In the dense, vibrant cityscape of Sao Paulo, Brazil, the shortlisted entry "STACKED - living in and out of cubes" by Rungpairin Suttichote and No Ra offers a bold architectural response to the modern crisis of space scarcity. Selected as a finalist in the Nano Nest 2020 competition, the project proposes a sustainable and spatially optimized co-living model by utilizing modular housing design principles.


Compact, Modular, and Community-Oriented
"Stacked" is more than a vertical residence. It's a microcosm of urban cohabitation. Designed for a multigenerational family—a single mother, her three children, and grandparents—this housing prototype reimagines how spatial limitations can foster tighter community bonds.
Each function in the house occupies a dedicated cube, strategically stacked to optimize airflow, daylight, and privacy. Living areas are deliberately open and interconnected, while sleeping zones and restrooms are sheltered for intimacy. This modular housing design prioritizes compact yet humane environments where individual and communal needs coexist.
Adaptive Design for an Urban Future
Located in the tropical climate of Sao Paulo, "Stacked" blurs the boundary between indoor and outdoor living. Balconies, green facades, and open-air kitchens foster thermal comfort and natural ventilation. Every level integrates greenery through vertical gardens and rooftop herb beds, contributing to the city's fight against pollution and urban heat.
The building’s shared amenities include a street-level coffee shop, semi-open cooking spaces, and elevated social terraces. These adaptable nodes serve both the resident family and the broader neighborhood, making the project a community enabler as much as a private residence.

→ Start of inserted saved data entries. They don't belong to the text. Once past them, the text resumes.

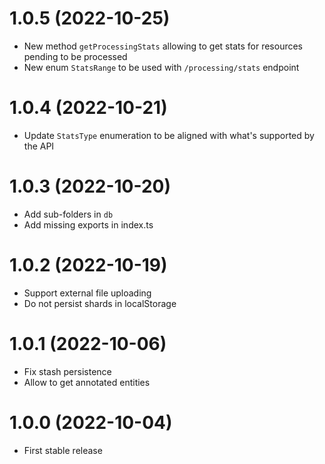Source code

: # 1.0.5 (2022-10-25)

- New method `getProcessingStats` allowing to get stats for resources pending to be processed
- New enum `StatsRange` to be used with `/processing/stats` endpoint

# 1.0.4 (2022-10-21)

- Update `StatsType` enumeration to be aligned with what's supported by the API

# 1.0.3 (2022-10-20)

- Add sub-folders in `db`
- Add missing exports in index.ts

# 1.0.2 (2022-10-19)

- Support external file uploading
- Do not persist shards in localStorage

# 1.0.1 (2022-10-06)

- Fix stash persistence
- Allow to get annotated entities

# 1.0.0 (2022-10-04)

- First stable release
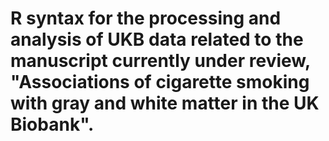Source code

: # R syntax for the processing and analysis of UKB data related to the manuscript currently under review, "Associations of cigarette smoking with gray and white matter in the UK Biobank".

Functional Clarity Through Spatial Innovation
The layout is informed by a smart, cube-based stacking system that allows overlapping programs. For instance:
- The grandparents live on the ground floor for easier access
- A teenage son and his mother share a vertically split cube
- The eldest daughter inhabits a mezzanine floor above a communal kitchen
This layered modularity enables varied usage across time and generations. Zones can transform between sleeping, resting, cooking, and working as needed, demonstrating a high level of flexibility essential for urban living.
Sustainable by Material and Method
The project uses local, affordable materials such as concrete, bamboo, and patterned tiles that evoke the aesthetics of Sao Paulo's favelas. The use of prefabricated modular units significantly reduces construction time, cost, and carbon footprint.
The flat rooftop, outfitted with a greensystem, addresses the environmental urgency of the city. It cools the internal spaces, manages runoff, and adds much-needed biodiversity to the urban skyline.
Redefining Urban Domesticity
"Stacked" is not just a solution to the spatial limitations of dense cities but a new definition of what a home can be. It embraces minimalism in private space to enhance shared experiences, encouraging residents to live with intentional openness. This shift from possession to participation transforms the idea of home from a place of isolation into a space of exchange and community.
In essence, the project exemplifies how modular housing design can offer a resilient, inclusive, and future-forward approach to urban living.